WHAT TO WORK ON → Write each entry out again, exactly as it is written.

Records from a dataset:
::::

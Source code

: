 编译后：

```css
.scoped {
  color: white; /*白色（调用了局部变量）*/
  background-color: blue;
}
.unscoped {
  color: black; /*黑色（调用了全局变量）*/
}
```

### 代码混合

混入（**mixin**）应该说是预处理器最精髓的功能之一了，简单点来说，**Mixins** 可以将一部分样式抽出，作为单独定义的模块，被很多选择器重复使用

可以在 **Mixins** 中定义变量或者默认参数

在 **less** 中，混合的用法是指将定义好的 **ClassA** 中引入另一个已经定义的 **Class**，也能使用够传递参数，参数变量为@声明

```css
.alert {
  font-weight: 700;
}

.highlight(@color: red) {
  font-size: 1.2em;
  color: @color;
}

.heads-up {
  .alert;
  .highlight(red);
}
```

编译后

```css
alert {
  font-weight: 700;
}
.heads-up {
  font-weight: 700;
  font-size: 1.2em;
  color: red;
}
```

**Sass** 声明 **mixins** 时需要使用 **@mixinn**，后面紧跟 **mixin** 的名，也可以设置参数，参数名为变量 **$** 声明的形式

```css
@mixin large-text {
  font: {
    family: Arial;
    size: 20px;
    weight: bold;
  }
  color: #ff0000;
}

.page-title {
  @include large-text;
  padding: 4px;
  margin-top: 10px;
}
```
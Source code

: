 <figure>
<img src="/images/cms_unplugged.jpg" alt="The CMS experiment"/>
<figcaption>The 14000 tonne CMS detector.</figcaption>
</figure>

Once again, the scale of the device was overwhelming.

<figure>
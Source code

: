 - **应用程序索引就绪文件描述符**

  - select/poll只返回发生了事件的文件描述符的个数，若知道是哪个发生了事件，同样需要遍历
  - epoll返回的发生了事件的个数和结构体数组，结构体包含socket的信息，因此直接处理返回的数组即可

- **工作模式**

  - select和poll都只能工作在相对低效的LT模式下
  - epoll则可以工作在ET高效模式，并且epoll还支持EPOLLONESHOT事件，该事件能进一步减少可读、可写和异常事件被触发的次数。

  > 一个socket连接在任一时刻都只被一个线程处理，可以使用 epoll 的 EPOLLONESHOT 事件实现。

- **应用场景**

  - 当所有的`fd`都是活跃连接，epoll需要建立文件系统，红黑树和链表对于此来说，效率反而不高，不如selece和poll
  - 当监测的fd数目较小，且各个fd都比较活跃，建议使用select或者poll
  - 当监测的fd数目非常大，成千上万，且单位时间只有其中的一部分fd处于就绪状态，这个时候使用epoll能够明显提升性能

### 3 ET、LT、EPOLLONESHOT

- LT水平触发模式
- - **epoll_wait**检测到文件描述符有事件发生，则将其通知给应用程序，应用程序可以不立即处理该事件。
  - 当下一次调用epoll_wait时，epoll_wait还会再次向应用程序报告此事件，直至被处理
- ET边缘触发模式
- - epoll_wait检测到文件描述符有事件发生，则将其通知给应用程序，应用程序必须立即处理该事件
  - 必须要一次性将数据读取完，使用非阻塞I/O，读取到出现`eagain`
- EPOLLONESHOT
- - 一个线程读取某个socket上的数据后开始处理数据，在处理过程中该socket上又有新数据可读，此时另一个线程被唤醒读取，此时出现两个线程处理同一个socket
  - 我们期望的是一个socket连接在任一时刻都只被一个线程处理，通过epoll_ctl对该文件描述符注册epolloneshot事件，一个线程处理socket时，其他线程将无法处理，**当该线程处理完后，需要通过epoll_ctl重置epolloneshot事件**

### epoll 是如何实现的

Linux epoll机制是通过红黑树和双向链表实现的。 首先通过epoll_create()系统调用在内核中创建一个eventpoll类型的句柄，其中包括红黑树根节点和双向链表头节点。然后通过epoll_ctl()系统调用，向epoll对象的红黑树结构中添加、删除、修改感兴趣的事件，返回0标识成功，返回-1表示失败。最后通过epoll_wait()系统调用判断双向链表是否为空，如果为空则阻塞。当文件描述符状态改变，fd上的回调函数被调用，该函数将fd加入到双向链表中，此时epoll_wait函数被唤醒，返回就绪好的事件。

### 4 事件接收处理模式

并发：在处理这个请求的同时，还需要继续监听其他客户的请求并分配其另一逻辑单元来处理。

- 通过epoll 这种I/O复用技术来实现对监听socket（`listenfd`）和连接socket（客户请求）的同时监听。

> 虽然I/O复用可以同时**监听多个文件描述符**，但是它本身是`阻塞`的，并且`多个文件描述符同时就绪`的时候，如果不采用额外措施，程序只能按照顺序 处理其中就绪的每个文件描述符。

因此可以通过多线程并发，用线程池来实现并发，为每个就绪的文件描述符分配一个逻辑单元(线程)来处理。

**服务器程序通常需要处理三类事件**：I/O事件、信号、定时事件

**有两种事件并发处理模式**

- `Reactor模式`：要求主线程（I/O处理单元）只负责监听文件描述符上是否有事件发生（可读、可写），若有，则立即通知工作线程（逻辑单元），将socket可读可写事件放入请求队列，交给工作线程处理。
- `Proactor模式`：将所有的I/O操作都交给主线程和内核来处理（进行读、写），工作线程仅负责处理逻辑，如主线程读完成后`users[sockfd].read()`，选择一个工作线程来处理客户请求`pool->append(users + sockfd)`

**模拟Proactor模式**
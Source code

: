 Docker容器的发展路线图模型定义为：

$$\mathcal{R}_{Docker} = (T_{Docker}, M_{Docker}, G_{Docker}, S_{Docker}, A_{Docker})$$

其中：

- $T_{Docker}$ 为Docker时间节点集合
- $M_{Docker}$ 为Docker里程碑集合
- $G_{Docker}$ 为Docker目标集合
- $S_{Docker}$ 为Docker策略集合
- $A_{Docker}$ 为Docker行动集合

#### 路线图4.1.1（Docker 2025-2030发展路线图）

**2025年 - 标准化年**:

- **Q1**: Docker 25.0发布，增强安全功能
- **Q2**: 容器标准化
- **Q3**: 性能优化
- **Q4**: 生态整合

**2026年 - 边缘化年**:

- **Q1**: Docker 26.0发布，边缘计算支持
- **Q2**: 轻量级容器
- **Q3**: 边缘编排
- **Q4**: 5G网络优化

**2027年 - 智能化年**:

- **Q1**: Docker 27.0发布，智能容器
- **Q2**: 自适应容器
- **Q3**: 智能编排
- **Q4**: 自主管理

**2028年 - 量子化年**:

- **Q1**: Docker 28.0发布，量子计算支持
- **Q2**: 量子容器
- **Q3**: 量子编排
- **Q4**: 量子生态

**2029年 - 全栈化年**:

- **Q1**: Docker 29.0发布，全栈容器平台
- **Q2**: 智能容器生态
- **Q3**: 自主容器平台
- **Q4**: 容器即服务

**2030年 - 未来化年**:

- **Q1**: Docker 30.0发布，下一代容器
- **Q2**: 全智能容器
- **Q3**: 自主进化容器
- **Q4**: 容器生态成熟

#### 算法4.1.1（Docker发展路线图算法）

::::

ANSWER →
Source code

: 编译后：

```css
.scoped {
  color: white; /*白色（调用了局部变量）*/
  background-color: blue;
}
.unscoped {
  color: black; /*黑色（调用了全局变量）*/
}
```

### 代码混合

混入（**mixin**）应该说是预处理器最精髓的功能之一了，简单点来说，**Mixins** 可以将一部分样式抽出，作为单独定义的模块，被很多选择器重复使用

可以在 **Mixins** 中定义变量或者默认参数

在 **less** 中，混合的用法是指将定义好的 **ClassA** 中引入另一个已经定义的 **Class**，也能使用够传递参数，参数变量为@声明

```css
.alert {
  font-weight: 700;
}

.highlight(@color: red) {
  font-size: 1.2em;
  color: @color;
}

.heads-up {
  .alert;
  .highlight(red);
}
```

编译后

```css
alert {
  font-weight: 700;
}
.heads-up {
  font-weight: 700;
  font-size: 1.2em;
  color: red;
}
```

**Sass** 声明 **mixins** 时需要使用 **@mixinn**，后面紧跟 **mixin** 的名，也可以设置参数，参数名为变量 **$** 声明的形式

```css
@mixin large-text {
  font: {
    family: Arial;
    size: 20px;
    weight: bold;
  }
  color: #ff0000;
}

.page-title {
  @include large-text;
  padding: 4px;
  margin-top: 10px;
}
```
Source code

: <figure>
<img src="/images/cms_unplugged.jpg" alt="The CMS experiment"/>
<figcaption>The 14000 tonne CMS detector.</figcaption>
</figure>

Once again, the scale of the device was overwhelming.

<figure>
Source code

: - **应用程序索引就绪文件描述符**

  - select/poll只返回发生了事件的文件描述符的个数，若知道是哪个发生了事件，同样需要遍历
  - epoll返回的发生了事件的个数和结构体数组，结构体包含socket的信息，因此直接处理返回的数组即可

- **工作模式**

  - select和poll都只能工作在相对低效的LT模式下
  - epoll则可以工作在ET高效模式，并且epoll还支持EPOLLONESHOT事件，该事件能进一步减少可读、可写和异常事件被触发的次数。

  > 一个socket连接在任一时刻都只被一个线程处理，可以使用 epoll 的 EPOLLONESHOT 事件实现。

- **应用场景**

  - 当所有的`fd`都是活跃连接，epoll需要建立文件系统，红黑树和链表对于此来说，效率反而不高，不如selece和poll
  - 当监测的fd数目较小，且各个fd都比较活跃，建议使用select或者poll
  - 当监测的fd数目非常大，成千上万，且单位时间只有其中的一部分fd处于就绪状态，这个时候使用epoll能够明显提升性能

### 3 ET、LT、EPOLLONESHOT

- LT水平触发模式
- - **epoll_wait**检测到文件描述符有事件发生，则将其通知给应用程序，应用程序可以不立即处理该事件。
  - 当下一次调用epoll_wait时，epoll_wait还会再次向应用程序报告此事件，直至被处理
- ET边缘触发模式
- - epoll_wait检测到文件描述符有事件发生，则将其通知给应用程序，应用程序必须立即处理该事件
  - 必须要一次性将数据读取完，使用非阻塞I/O，读取到出现`eagain`
- EPOLLONESHOT
- - 一个线程读取某个socket上的数据后开始处理数据，在处理过程中该socket上又有新数据可读，此时另一个线程被唤醒读取，此时出现两个线程处理同一个socket
  - 我们期望的是一个socket连接在任一时刻都只被一个线程处理，通过epoll_ctl对该文件描述符注册epolloneshot事件，一个线程处理socket时，其他线程将无法处理，**当该线程处理完后，需要通过epoll_ctl重置epolloneshot事件**

### epoll 是如何实现的

Linux epoll机制是通过红黑树和双向链表实现的。 首先通过epoll_create()系统调用在内核中创建一个eventpoll类型的句柄，其中包括红黑树根节点和双向链表头节点。然后通过epoll_ctl()系统调用，向epoll对象的红黑树结构中添加、删除、修改感兴趣的事件，返回0标识成功，返回-1表示失败。最后通过epoll_wait()系统调用判断双向链表是否为空，如果为空则阻塞。当文件描述符状态改变，fd上的回调函数被调用，该函数将fd加入到双向链表中，此时epoll_wait函数被唤醒，返回就绪好的事件。

### 4 事件接收处理模式

并发：在处理这个请求的同时，还需要继续监听其他客户的请求并分配其另一逻辑单元来处理。

- 通过epoll 这种I/O复用技术来实现对监听socket（`listenfd`）和连接socket（客户请求）的同时监听。

> 虽然I/O复用可以同时**监听多个文件描述符**，但是它本身是`阻塞`的，并且`多个文件描述符同时就绪`的时候，如果不采用额外措施，程序只能按照顺序 处理其中就绪的每个文件描述符。

因此可以通过多线程并发，用线程池来实现并发，为每个就绪的文件描述符分配一个逻辑单元(线程)来处理。

**服务器程序通常需要处理三类事件**：I/O事件、信号、定时事件

**有两种事件并发处理模式**

- `Reactor模式`：要求主线程（I/O处理单元）只负责监听文件描述符上是否有事件发生（可读、可写），若有，则立即通知工作线程（逻辑单元），将socket可读可写事件放入请求队列，交给工作线程处理。
- `Proactor模式`：将所有的I/O操作都交给主线程和内核来处理（进行读、写），工作线程仅负责处理逻辑，如主线程读完成后`users[sockfd].read()`，选择一个工作线程来处理客户请求`pool->append(users + sockfd)`

**模拟Proactor模式**
Source code

: Docker容器的发展路线图模型定义为：

$$\mathcal{R}_{Docker} = (T_{Docker}, M_{Docker}, G_{Docker}, S_{Docker}, A_{Docker})$$

其中：

- $T_{Docker}$ 为Docker时间节点集合
- $M_{Docker}$ 为Docker里程碑集合
- $G_{Docker}$ 为Docker目标集合
- $S_{Docker}$ 为Docker策略集合
- $A_{Docker}$ 为Docker行动集合

#### 路线图4.1.1（Docker 2025-2030发展路线图）

**2025年 - 标准化年**:

- **Q1**: Docker 25.0发布，增强安全功能
- **Q2**: 容器标准化
- **Q3**: 性能优化
- **Q4**: 生态整合

**2026年 - 边缘化年**:

- **Q1**: Docker 26.0发布，边缘计算支持
- **Q2**: 轻量级容器
- **Q3**: 边缘编排
- **Q4**: 5G网络优化

**2027年 - 智能化年**:

- **Q1**: Docker 27.0发布，智能容器
- **Q2**: 自适应容器
- **Q3**: 智能编排
- **Q4**: 自主管理

**2028年 - 量子化年**:

- **Q1**: Docker 28.0发布，量子计算支持
- **Q2**: 量子容器
- **Q3**: 量子编排
- **Q4**: 量子生态

**2029年 - 全栈化年**:

- **Q1**: Docker 29.0发布，全栈容器平台
- **Q2**: 智能容器生态
- **Q3**: 自主容器平台
- **Q4**: 容器即服务

**2030年 - 未来化年**:

- **Q1**: Docker 30.0发布，下一代容器
- **Q2**: 全智能容器
- **Q3**: 自主进化容器
- **Q4**: 容器生态成熟

#### 算法4.1.1（Docker发展路线图算法）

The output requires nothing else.